Fases de la crisis de un directivo

 

Las características más representativas de la proyección de un directivo son:

a)etapa inicial: son los recién licenciados que se incorporan. Presentan cierta autonomía (adquirida durante la carrera) y se les suelen asignar tareas de carácter rutinario, exigiéndoles una adaptación a las normas de comportamiento del grupo de trabajo, lo que suele reportar confrontaciones. El objetivo es que aprenda a dirigir a personas más expertas que él mismo.

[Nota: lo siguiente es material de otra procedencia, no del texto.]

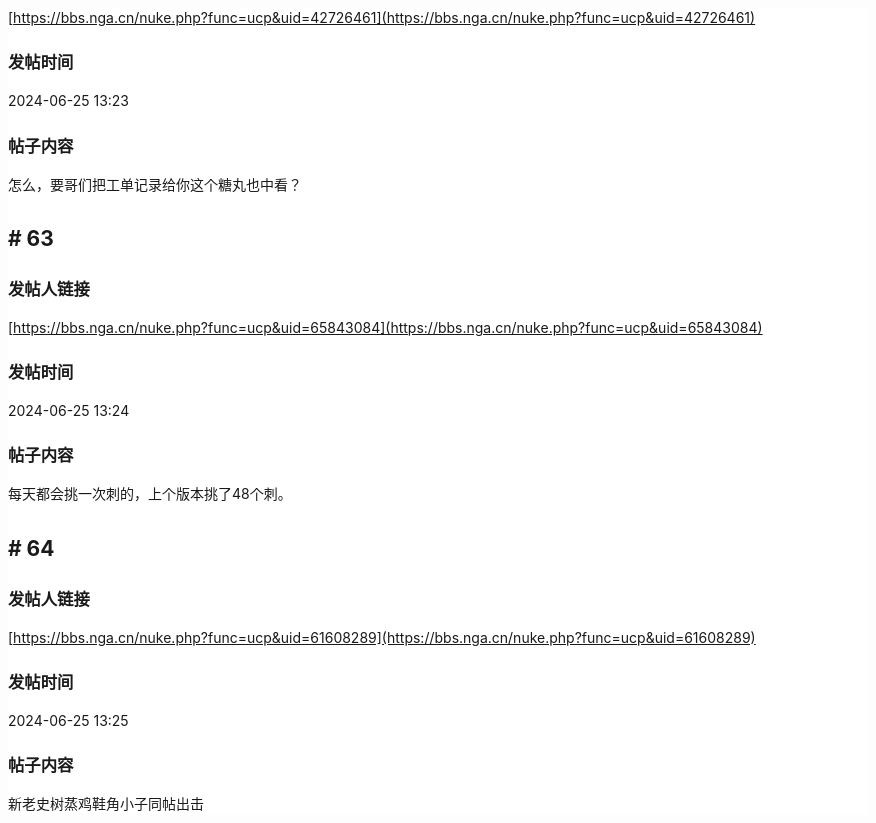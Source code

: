 [https://bbs.nga.cn/nuke.php?func=ucp&uid=42726461](https://bbs.nga.cn/nuke.php?func=ucp&uid=42726461)
### 发帖时间
2024-06-25 13:23
### 帖子内容
怎么，要哥们把工单记录给你这个糖丸也中看？
## \# 63
### 发帖人链接
[https://bbs.nga.cn/nuke.php?func=ucp&uid=65843084](https://bbs.nga.cn/nuke.php?func=ucp&uid=65843084)
### 发帖时间
2024-06-25 13:24
### 帖子内容
每天都会挑一次刺的，上个版本挑了48个刺。
## \# 64
### 发帖人链接
[https://bbs.nga.cn/nuke.php?func=ucp&uid=61608289](https://bbs.nga.cn/nuke.php?func=ucp&uid=61608289)
### 发帖时间
2024-06-25 13:25
### 帖子内容
新老史树蒸鸡鞋角小子同帖出击
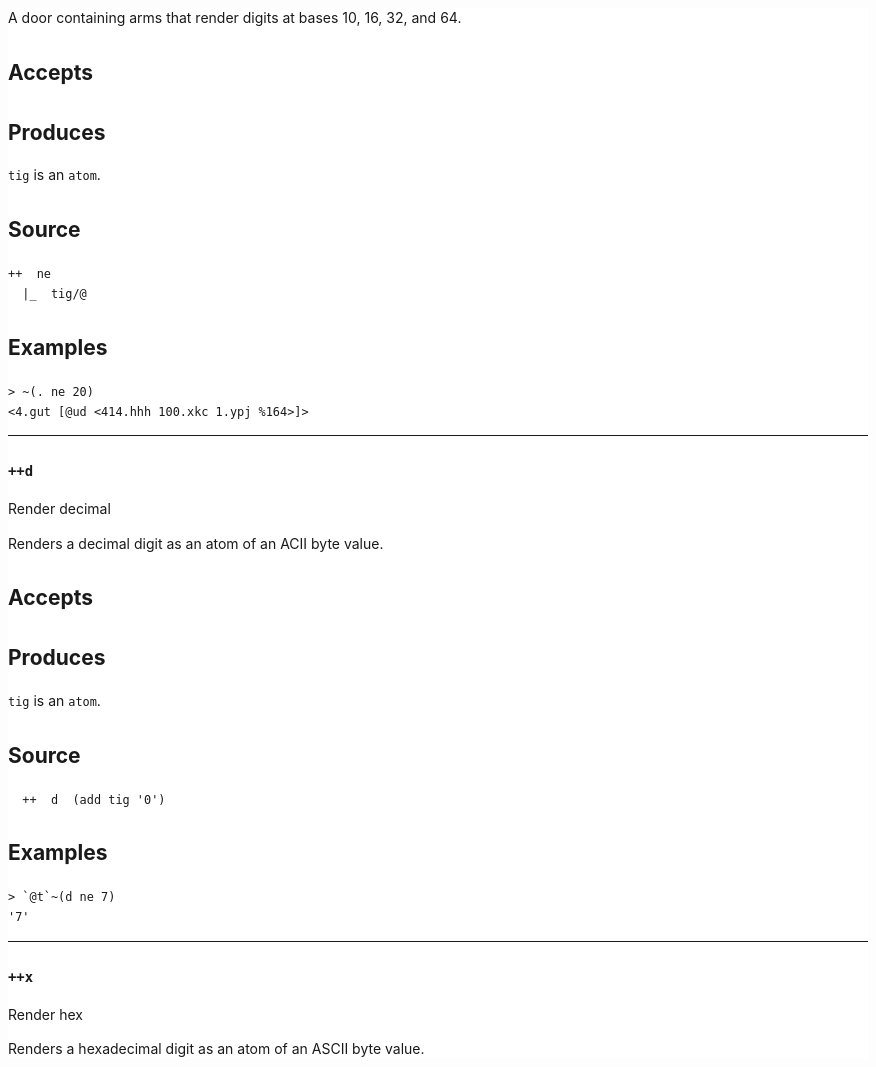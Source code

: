 A door containing arms that render digits at bases 10, 16, 32, and
64.

Accepts
-------

Produces
--------

`tig` is an `atom`.

Source
------

    ++  ne
      |_  tig/@

Examples
--------

    > ~(. ne 20)
    <4.gut [@ud <414.hhh 100.xkc 1.ypj %164>]>

------------------------------------------------------------------------

### `++d`

Render decimal

Renders a decimal digit as an atom of an ACII byte value.

Accepts
-------

Produces
--------

`tig` is an `atom`.

Source
------

      ++  d  (add tig '0')

Examples
--------

    > `@t`~(d ne 7)
    '7'

------------------------------------------------------------------------

### `++x`

Render hex

Renders a hexadecimal digit as an atom of an ASCII byte value.
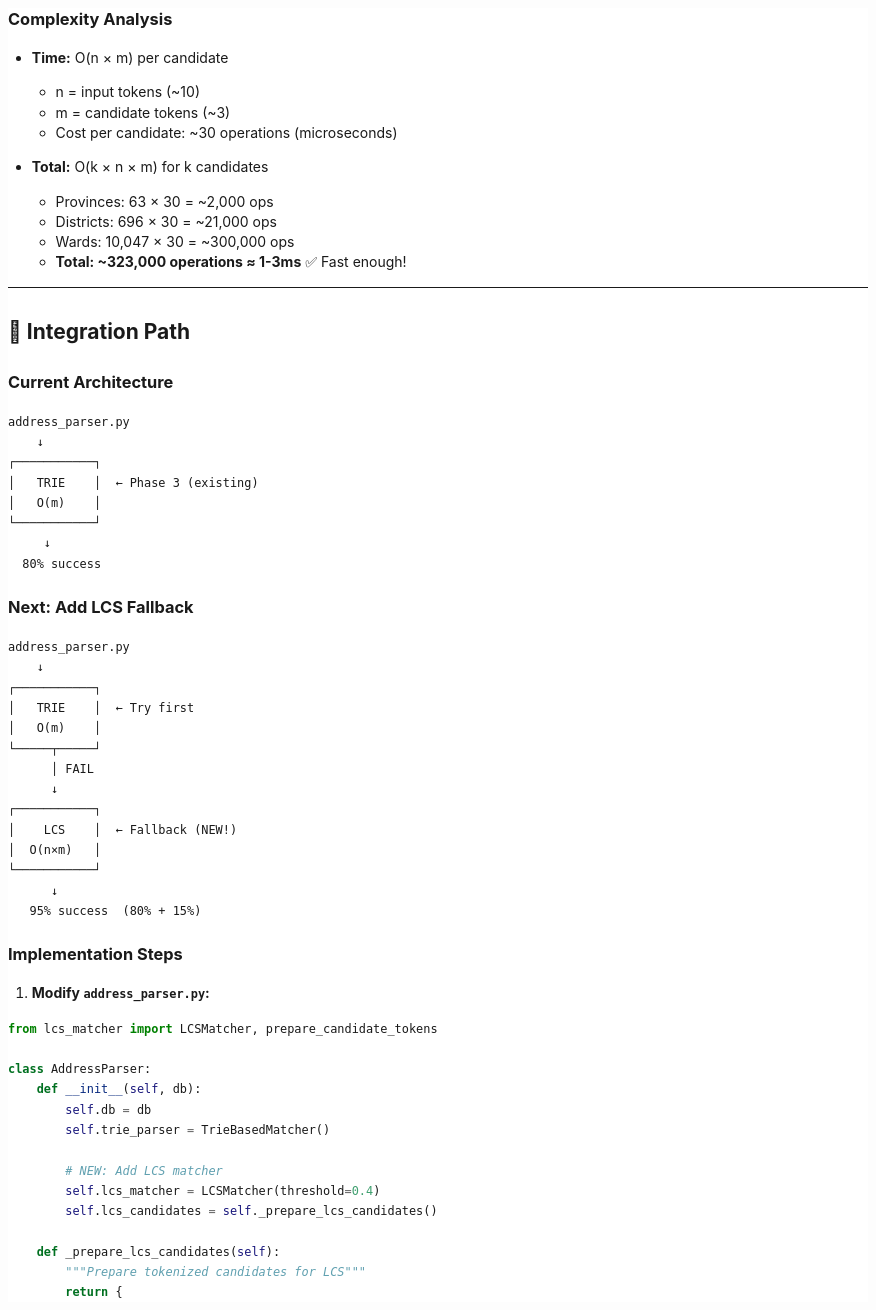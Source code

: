### Complexity Analysis
- **Time:** O(n × m) per candidate
  - n = input tokens (~10)
  - m = candidate tokens (~3)
  - Cost per candidate: ~30 operations (microseconds)
  
- **Total:** O(k × n × m) for k candidates
  - Provinces: 63 × 30 = ~2,000 ops
  - Districts: 696 × 30 = ~21,000 ops
  - Wards: 10,047 × 30 = ~300,000 ops
  - **Total: ~323,000 operations ≈ 1-3ms** ✅ Fast enough!

---

## 🔄 Integration Path

### Current Architecture
```
address_parser.py
    ↓
┌───────────┐
│   TRIE    │  ← Phase 3 (existing)
│   O(m)    │
└───────────┘
     ↓
  80% success
```

### Next: Add LCS Fallback
```
address_parser.py
    ↓
┌───────────┐
│   TRIE    │  ← Try first
│   O(m)    │
└─────┬─────┘
      │ FAIL
      ↓
┌───────────┐
│    LCS    │  ← Fallback (NEW!)
│  O(n×m)   │
└───────────┘
      ↓
   95% success  (80% + 15%)
```

### Implementation Steps

1. **Modify `address_parser.py`:**
```python
from lcs_matcher import LCSMatcher, prepare_candidate_tokens

class AddressParser:
    def __init__(self, db):
        self.db = db
        self.trie_parser = TrieBasedMatcher()
        
        # NEW: Add LCS matcher
        self.lcs_matcher = LCSMatcher(threshold=0.4)
        self.lcs_candidates = self._prepare_lcs_candidates()
    
    def _prepare_lcs_candidates(self):
        """Prepare tokenized candidates for LCS"""
        return {
```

b)etapa intermedia: edades comprendidas entre los 30 y 35 años. El directivo se suele encontrar con sus propias aspiraciones y limitaciones y ha de resolver las tensiones entre la vida profesional, social, familiar y personal. En esta etapa debe imponerse un reciclaje permanente, con el fin de que ejerza el poder éticamente y aprenda a delegar tareas y por lo tanto a asumir los riesgos que conlleva. 

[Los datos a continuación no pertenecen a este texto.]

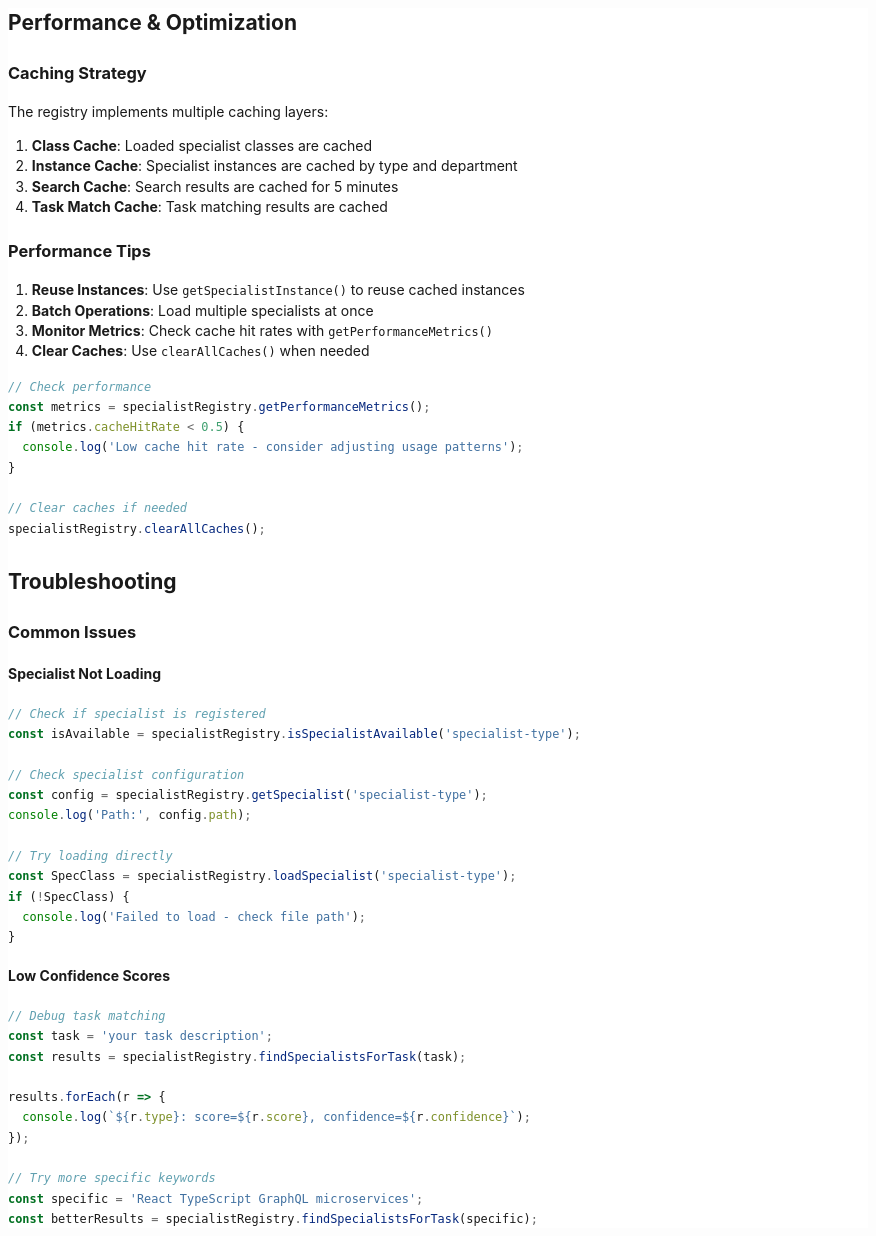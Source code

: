 ## Performance & Optimization

### Caching Strategy
The registry implements multiple caching layers:

1. **Class Cache**: Loaded specialist classes are cached
2. **Instance Cache**: Specialist instances are cached by type and department
3. **Search Cache**: Search results are cached for 5 minutes
4. **Task Match Cache**: Task matching results are cached

### Performance Tips

1. **Reuse Instances**: Use `getSpecialistInstance()` to reuse cached instances
2. **Batch Operations**: Load multiple specialists at once
3. **Monitor Metrics**: Check cache hit rates with `getPerformanceMetrics()`
4. **Clear Caches**: Use `clearAllCaches()` when needed

```javascript
// Check performance
const metrics = specialistRegistry.getPerformanceMetrics();
if (metrics.cacheHitRate < 0.5) {
  console.log('Low cache hit rate - consider adjusting usage patterns');
}

// Clear caches if needed
specialistRegistry.clearAllCaches();
```

## Troubleshooting

### Common Issues

#### Specialist Not Loading
```javascript
// Check if specialist is registered
const isAvailable = specialistRegistry.isSpecialistAvailable('specialist-type');

// Check specialist configuration
const config = specialistRegistry.getSpecialist('specialist-type');
console.log('Path:', config.path);

// Try loading directly
const SpecClass = specialistRegistry.loadSpecialist('specialist-type');
if (!SpecClass) {
  console.log('Failed to load - check file path');
}
```

#### Low Confidence Scores
```javascript
// Debug task matching
const task = 'your task description';
const results = specialistRegistry.findSpecialistsForTask(task);

results.forEach(r => {
  console.log(`${r.type}: score=${r.score}, confidence=${r.confidence}`);
});

// Try more specific keywords
const specific = 'React TypeScript GraphQL microservices';
const betterResults = specialistRegistry.findSpecialistsForTask(specific);
```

c)etapa definitiva: suele alcanzarse en torno a los 50-55 años. Aparecen síntomas de deterioro físico, rechazo a la formación permanente, reacomodo profesional, traspaso paulatino de responsabilidades y afloramiento de renuncias. Es la etapa en la que por sus características personales pasará a ser candidato idóneo para asumir puesto en los Consejos de Administración.